Perhaps there simply were not enough regular season contests that a regular 82 game season provides post lockout which would have allowed for familiar mid-to-late season collapses (looking at you, New York Islanders), or maybe some teams actually have made strides toward advancement. We'll sure find out in the 2013-'14 edition of the NHL marathon but for now we focus on who is in and who is out.

Eastern mainstays and recent Stanley Cup Finalists Philadelphia and New Jersey are on the outside looking in. It is the first time in history that both teams fail to qualify for the postseason in the same year. For the Devils it is the second time in their history they fall short of the top 8 in a season following a finals appearance (1995-'96 being the last). Both teams succumbed to debilitating injuries at key positions and lost out on top players. Former Devs captain Zach Parise went home for big money in Minnesota and failed to re-coup his production. The Flyers lost out after signing Nashville d-man to an offer sheet in July only to see the Predators match.

The Islanders are in for the first time since 2007 and look poised to make serious noise (sometimes you gotta rhyme). Johnny Tavares is a legitimate Hart Trophy candidate, Gino Nabokov has played younger than his birth certificate indicates in goal, and the roundabout talent on that squad has not wilted rather relished the pressure through the month of April. For a team that is familiar with the standings cellar, finishing second to last in 2012, it has been quite the turnaround.

Montreal added some grit and character in the form of Brandon Prust over the summer while subtracting the albatross both in the lineup and within the salary cap that is Scott Gomez. Early holdout P.K. Subban has emerged as a perennial Norris Trophy favorite, and Carey Price had certainly elevated his game especially early on. The canadiens finished dead last in the east last season and will open the playoffs with home ice advantage next week.

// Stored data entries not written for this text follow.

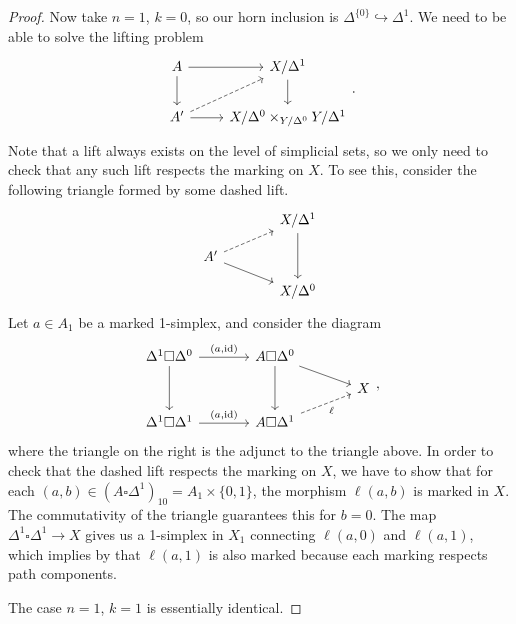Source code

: \documentclass[main.tex]{subfiles}
\begin{document}
\begin{proof}
  Now take $n = 1$, $k = 0$, so our horn inclusion is $\Delta^{\{0\}} \hookrightarrow \Delta^{1}$. We need to be able to solve the lifting problem
  \begin{equation*}
    \begin{tikzcd}
      A
      \arrow[r]
      \arrow[d]
      & X / \Delta^{1}
      \arrow[d]
      \\
      A'
      \arrow[r]
      \arrow[ur, dashed]
      & X / \Delta^{0} \times_{Y / \Delta^{0}} Y / \Delta^{1}
    \end{tikzcd}.
  \end{equation*}
  Note that a lift always exists on the level of simplicial sets, so we only need to check that any such lift respects the marking on $X$. To see this, consider the following triangle formed by some dashed lift.
  \begin{equation*}
    \begin{tikzcd}[row sep=small, column sep=large]
      & X / \Delta^{1}
      \arrow[dd]
      \\
      A'
      \arrow[ur, dashed]
      \arrow[dr]
      \\
      & X / \Delta^{0}
    \end{tikzcd}
  \end{equation*}
  Let $a \in A_{1}$ be a marked 1-simplex, and consider the diagram
  \begin{equation*}
    \begin{tikzcd}[row sep=small, column sep=large]
      \Delta^{1} \square \Delta^{0}
      \arrow[r, "{(a, \id)}"]
      \arrow[dd]
      & A \square \Delta^{0}
      \arrow[dd]
      \arrow[dr]
      \\
      && X
      \\
      \Delta^{1} \square \Delta^{1}
      \arrow[r, "{(a, \id)}"]
      & A \square \Delta^{1}
      \arrow[ur, dashed, swap, "\ell"]
    \end{tikzcd},
  \end{equation*}
  where the triangle on the right is the adjunct to the triangle above. In order to check that the dashed lift respects the marking on $X$, we have to show that for each $(a, b) \in (A \square \Delta^{1})_{10} = A_{1} \times \{0, 1\}$, the morphism $\ell(a, b)$ is marked in $X$. The commutativity of the triangle guarantees this for $b = 0$. The map $\Delta^{1} \square \Delta^{1} \to X$ gives us a 1-simplex in $X_{1}$ connecting $\ell(a, 0)$ and $\ell(a, 1)$, which implies by that $\ell(a, 1)$ is also marked because each marking respects path components.

  The case $n = 1$, $k = 1$ is essentially identical.
\end{proof}
\end{document}
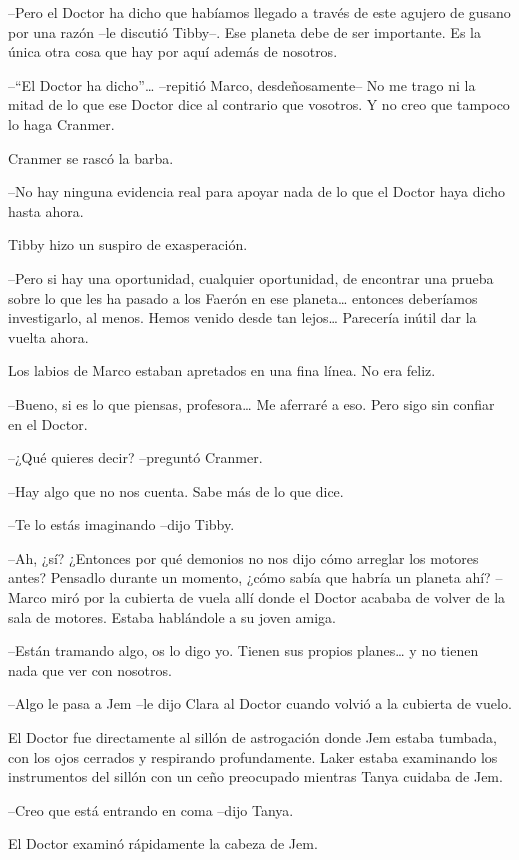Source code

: {--Pero el Doctor ha dicho que habíamos llegado a través de este agujero
 de gusano por una razón --le discutió Tibby--. Ese planeta debe de ser
importante. Es la única otra cosa que hay por aquí además de nosotros.}

{--``El Doctor ha dicho''\ldots{} --repitió Marco, desdeñosamente-- No me
 trago ni la mitad de lo que ese Doctor dice al contrario que vosotros. Y
no creo que tampoco lo haga Cranmer.}

{Cranmer se rascó la barba.}

{--No hay ninguna evidencia real para apoyar nada de lo que el Doctor
haya dicho hasta ahora.}

{Tibby hizo un suspiro de exasperación.}

{--Pero si hay una oportunidad, cualquier oportunidad, de encontrar una
 prueba sobre lo que les ha pasado a los Faerón en ese planeta\ldots{}
 entonces deberíamos investigarlo, al menos. Hemos venido desde tan
 lejos\ldots{} Parecería inútil dar la vuelta ahora.}

{Los labios de Marco estaban apretados en una fina línea. No era feliz.}

{--Bueno, si es lo que piensas, profesora\ldots{} Me aferraré a eso. Pero
sigo sin confiar en el Doctor.}

{--¿Qué quieres decir? --preguntó Cranmer.}

{--Hay algo que no nos cuenta. Sabe más de lo que dice.}

{--Te lo estás imaginando --dijo Tibby.}

{--Ah, ¿sí? ¿Entonces por qué demonios no nos dijo cómo arreglar los
 motores antes? Pensadlo durante un momento, ¿cómo sabía que habría un
 planeta ahí? --Marco miró por la cubierta de vuela allí donde el Doctor
 acababa de volver de la sala de motores. Estaba hablándole a su joven
amiga.}

{--Están tramando algo, os lo digo yo. Tienen sus propios planes\ldots{}
 y no tienen nada que ver con nosotros.}

{--Algo le pasa a
Jem --le dijo Clara al Doctor cuando volvió a la cubierta de vuelo.}

{El Doctor fue directamente al sillón de astrogación donde Jem estaba
 tumbada, con los ojos cerrados y respirando profundamente. Laker estaba
 examinando los instrumentos del sillón con un ceño preocupado mientras
Tanya cuidaba de Jem.}

{--Creo que está entrando en coma --dijo Tanya.}

{El Doctor examinó rápidamente la cabeza de Jem.}

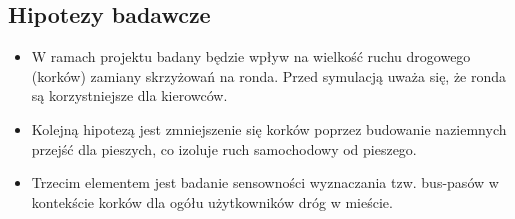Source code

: \documentclass{article}
\begin{document}
\subsection{Hipotezy badawcze}
\begin{itemize}
    \item W ramach projektu badany będzie wpływ na wielkość ruchu drogowego (korków) zamiany skrzyżowań na ronda. Przed symulacją uważa się, że ronda są korzystniejsze dla kierowców.

    \item Kolejną hipotezą jest zmniejszenie się korków poprzez budowanie naziemnych przejść dla pieszych, co izoluje ruch samochodowy od pieszego.

    \item Trzecim elementem jest badanie sensowności wyznaczania tzw. bus-pasów w kontekście korków dla ogółu użytkowników dróg w mieście.
\end{itemize}
\end{document}
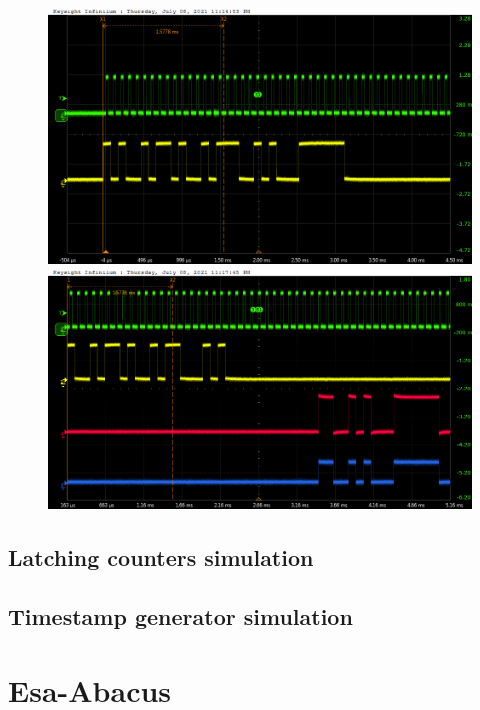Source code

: \begin{figure}[H]
	\centering
	\begin{minipage}{.5\textwidth}
		\centering
		\includegraphics[width=.99\linewidth]{IMG/ch5/probe/09-08-2021_ch05-write63-baselinedac1}
		\caption{}
		\label{fig:ch05write63}
	\end{minipage}%
	\begin{minipage}{.5\textwidth}
		\centering
		\includegraphics[width=.99\linewidth]{IMG/ch5/probe/09-08-2021_ch05-read63-baselinedac1}
		\caption{}
		\label{fig:ch05read63}
	\end{minipage}
\end{figure}

\subsection{Latching counters simulation}

\subsection{Timestamp generator simulation}

\section{Esa-Abacus}
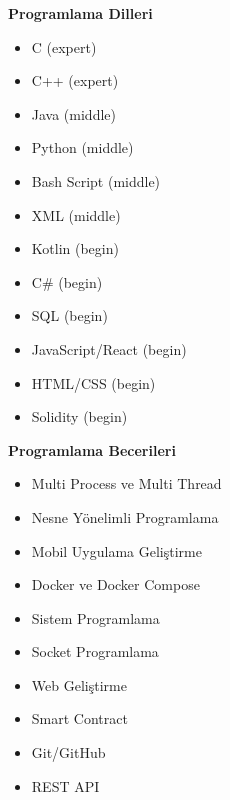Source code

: \documentclass[a4paper,11pt]{article}
\begin{document}
\noindent
\begin{minipage}[t]{0.48\textwidth}
    \textbf{Programlama Dilleri}
    \vspace{0.5em}
    \begin{itemize}[leftmargin=2em]
        \item C (expert)
        \item C++ (expert)
        \item Java (middle)
        \item Python (middle)
        \item Bash Script (middle)
        \item XML (middle)
        \item Kotlin (begin)
        \item C\# (begin)
        \item SQL (begin)
		\item JavaScript/React (begin)
		\item HTML/CSS (begin)
        \item Solidity (begin)
    \end{itemize}
\end{minipage}%
\hfill
\begin{minipage}[t]{0.48\textwidth}
    \textbf{Programlama Becerileri}
    \vspace{0.5em}
    \begin{itemize}[leftmargin=2em]
        \item Multi Process ve Multi Thread
        \item Nesne Yönelimli Programlama
        \item Mobil Uygulama Geliştirme
        \item Docker ve Docker Compose
		\item Sistem Programlama
        \item Socket Programlama
		\item Web Geliştirme
		\item Smart Contract
        \item Git/GitHub	
		\item REST API
    \end{itemize}
\end{minipage}
\end{document}
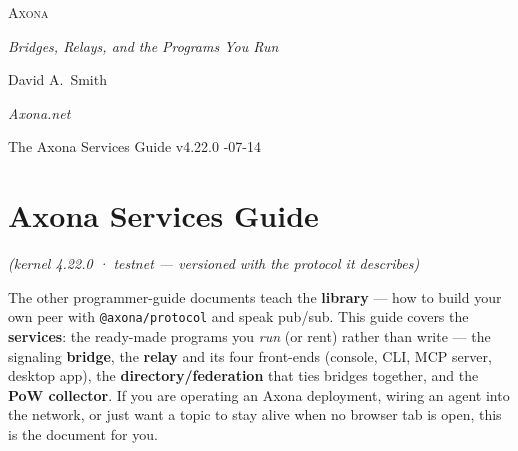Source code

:\documentclass[
  nobib]{tufte-handout}
\author{}
\date{}
\begin{document}
\thispagestyle{empty}
\null\vfill
\begin{center}
{\fontsize{48}{52}\selectfont \textsc{Axona}\par}
\vspace{0.6em}
{\Large\itshape Bridges, Relays, and the Programs You Run\par}
\vspace{4em}
{\large David A.~Smith\par}
{\itshape\small Axona.net\par}
\vspace{2em}
{\small The Axona Services Guide \quad v4.22.0 -07-14\par}
\end{center}
\vfill
\null
\newpage
\pagestyle{ndhtplain}
\thispagestyle{ndhtplain}
\setcounter{page}{1}

\section{Axona Services Guide}\label{axona-services-guide}

\emph{(kernel 4.22.0 · testnet --- versioned with the protocol it
describes)}

The other programmer-guide documents teach the \textbf{library} --- how
to build your own peer with \texttt{@axona/protocol} and speak pub/sub.
This guide covers the \textbf{services}: the ready-made programs you
\emph{run} (or rent) rather than write --- the signaling
\textbf{bridge}, the \textbf{relay} and its four front-ends (console,
CLI, MCP server, desktop app), the \textbf{directory/federation} that
ties bridges together, and the \textbf{PoW collector}. If you are
operating an Axona deployment, wiring an agent into the network, or just
want a topic to stay alive when no browser tab is open, this is the
document for you.
\end{document}
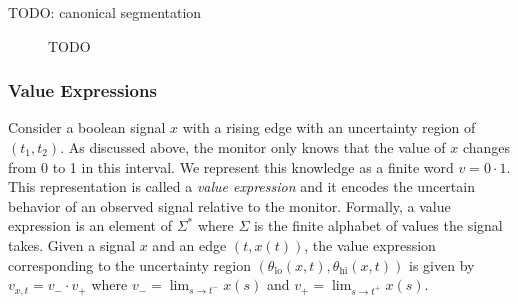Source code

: \begin{example} \label{ex:canonseg}
	\alert{TODO: canonical segmentation}
\end{example}

\begin{figure} 
	\centering
	\caption{\alert{TODO}}
	\label{fig:canonseg}
\end{figure}


\subsubsection{Value Expressions}
Consider a boolean signal $x$ with a rising edge with an uncertainty region of $(t_1, t_2)$.
As discussed above, the monitor only knows that the value of $x$ changes from 0 to 1 in this interval.
We represent this knowledge as a finite word $v = 0 \cdot 1$.
This representation is called a \emph{value expression} and it encodes the uncertain behavior of an observed signal relative to the monitor.
Formally, a value expression is an element of $\Sigma^*$ where $\Sigma$ is the finite alphabet of values the signal takes.
Given a signal $x$ and an edge $(t, x(t))$, the value expression corresponding to the uncertainty region $(\theta_{\text{lo}}(x,t), \theta_{\text{hi}}(x,t))$ is given by $v_{x,t} = v_- \cdot v_+$ where $v_- = \lim_{s \to t^-} x(s)$ and $v_+ = \lim_{s \to t^+} x(s)$.

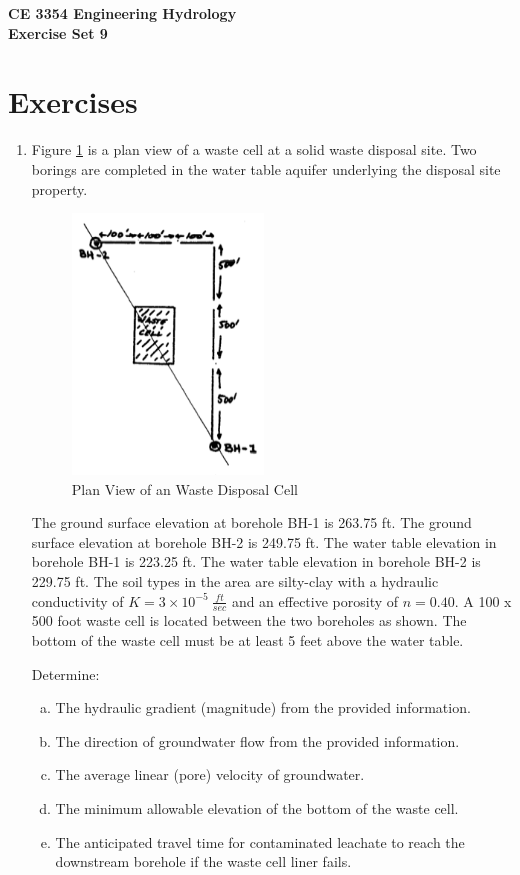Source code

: \documentclass[12pt]{article}
\begin{document}
\begin{center}
{\textbf{{ CE 3354 Engineering Hydrology} \\ {Exercise Set 9}}}
\end{center}

\section*{\small{Exercises}}

\begin{enumerate}
\item Figure \ref{fig:WasteCell} is a plan view of a waste cell at a solid waste disposal site.  Two borings are completed in the water table aquifer underlying the disposal site property. 
\begin{figure}[h!] %
   \centering
   \includegraphics[width=2.0in]{WasteCell.png} 
   \caption{Plan View of an Waste Disposal Cell }
   \label{fig:WasteCell}
\end{figure}

The ground surface elevation at borehole BH-1 is 263.75 ft.  The ground surface elevation at borehole BH-2 is 249.75 ft.  The water table elevation in borehole BH-1 is 223.25 ft.  The water table elevation in borehole BH-2 is 229.75 ft.  The soil types in the area are silty-clay with a 
hydraulic conductivity of $K=3 \times 10^{-5}~\frac{ft}{sec}$ and an effective porosity of $n=0.40$.
A 100 x 500 foot waste cell is located between the two boreholes as shown. The bottom of the waste cell must be at least 5 feet above the water table.

Determine:
    \begin{enumerate}[a)]
        \item The hydraulic gradient (magnitude) from the provided information.
        \item The direction of groundwater flow from the provided information.
        \item The average linear (pore) velocity of groundwater.
        \item The minimum allowable elevation of the bottom of the waste cell.
        \item The anticipated travel time for contaminated leachate to reach the downstream borehole if the waste cell liner fails.
    \end{enumerate}


\end{enumerate}
\end{document}
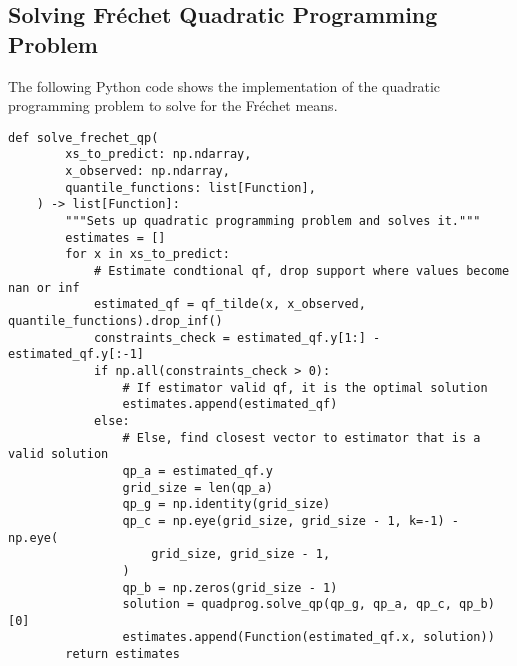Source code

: \subsection{Solving Fréchet Quadratic Programming Problem}
\label{sec:code_quadratic_program}
The following Python code shows the implementation of the quadratic programming problem
to solve for the Fréchet means.
\begin{lstlisting}[style=Python]
    def solve_frechet_qp(
        xs_to_predict: np.ndarray,
        x_observed: np.ndarray,
        quantile_functions: list[Function],
    ) -> list[Function]:
        """Sets up quadratic programming problem and solves it."""
        estimates = []
        for x in xs_to_predict:
            # Estimate condtional qf, drop support where values become nan or inf
            estimated_qf = qf_tilde(x, x_observed, quantile_functions).drop_inf()
            constraints_check = estimated_qf.y[1:] - estimated_qf.y[:-1]
            if np.all(constraints_check > 0):
                # If estimator valid qf, it is the optimal solution
                estimates.append(estimated_qf)
            else:
                # Else, find closest vector to estimator that is a valid solution
                qp_a = estimated_qf.y
                grid_size = len(qp_a)
                qp_g = np.identity(grid_size)
                qp_c = np.eye(grid_size, grid_size - 1, k=-1) - np.eye(
                    grid_size, grid_size - 1,
                )
                qp_b = np.zeros(grid_size - 1)
                solution = quadprog.solve_qp(qp_g, qp_a, qp_c, qp_b)[0]
                estimates.append(Function(estimated_qf.x, solution))
        return estimates
\end{lstlisting}
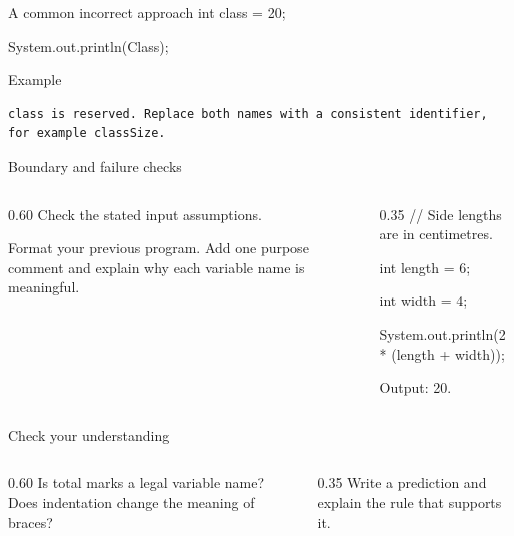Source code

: \documentclass[10pt,aspectratio=169]{beamer}
\begin{document}
\begin{frame}[fragile,t]{A common incorrect approach}
int class = 20;\par System.out.println(Class);
\vspace{1mm}\begin{block}{Example}
\begin{lstlisting}
class is reserved. Replace both names with a consistent identifier, for example classSize.
\end{lstlisting}
\end{block}
\end{frame}

\begin{frame}[fragile,t]{Boundary and failure checks}
\begin{columns}[T,onlytextwidth]\begin{column}{0.60\textwidth}
Check the stated input assumptions.

Format your previous program. Add one purpose comment and explain why each variable name is meaningful.
\end{column}\begin{column}{0.35\textwidth}\small
// Side lengths are in centimetres.\par int length = 6;\par int width = 4;\par System.out.println(2 * (length + width));\par Output: 20.
\end{column}\end{columns}
\end{frame}

\begin{frame}[fragile,t]{Check your understanding}
\begin{columns}[T,onlytextwidth]\begin{column}{0.60\textwidth}
Is total marks a legal variable name? Does indentation change the meaning of braces?
\end{column}\begin{column}{0.35\textwidth}\small
Write a prediction and explain the rule that supports it.
\end{column}\end{columns}
\end{frame}
\end{document}
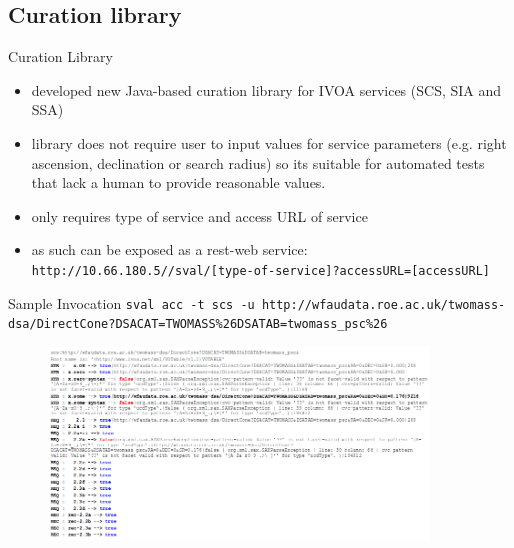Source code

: \documentclass{beamer}
\begin{document}
\subsection{Curation library}
\begin{frame}{Curation Library}

  \begin{itemize}
    \item developed new Java-based curation library for IVOA services (SCS, SIA and SSA)
    \item library does not require user to input values for service parameters (e.g. right ascension, declination or search radius) so its suitable for automated tests that lack a human to provide reasonable values.
    \item only requires type of service and access URL of service
    \item as such can be exposed as a rest-web service:
    \vfill
    \tiny{\texttt{http://10.66.180.5//sval/[type-of-service]?accessURL=[accessURL]}}
  \end{itemize}
\end{frame}


\begin{frame}{Sample Invocation}
\tiny{\texttt{sval acc -t scs -u http://wfaudata.roe.ac.uk/twomass-dsa/DirectCone?DSACAT=TWOMASS\%26DSATAB=twomass\_psc\%26}}
\begin{figure}[htbp]
    \centering
    \includegraphics[width=0.9\textwidth]{sample-sval-invocation.png}
\end{figure}
\end{frame}
\end{document}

The much maligned Toronto Maple Leafs, whom own the league's longest drought between sips from Stanley's mug (1967) will play for the prize for the first time since 2004. A season filled with swirling rumors regarding the potential acquisition of Vancouver's Roberto Luongo to solidify their goaltending, the firing of general manager Brian Burke who adamantly wished not to make said deal did not bring down a Toronto squad that has remained in the middle of the top 8 in the east. Positive developments such as the ascension of top prospect Nazem Kadri and the production from top players James van Reimsdyk and Phil Kessel up front kept the, afloat as opposed to their yearly collapse.

Final seedlings are yet to be set in ink as we enter the regular season's final weekend, but it is clear this edition of the tournament will taste a little different than it has in the recent past.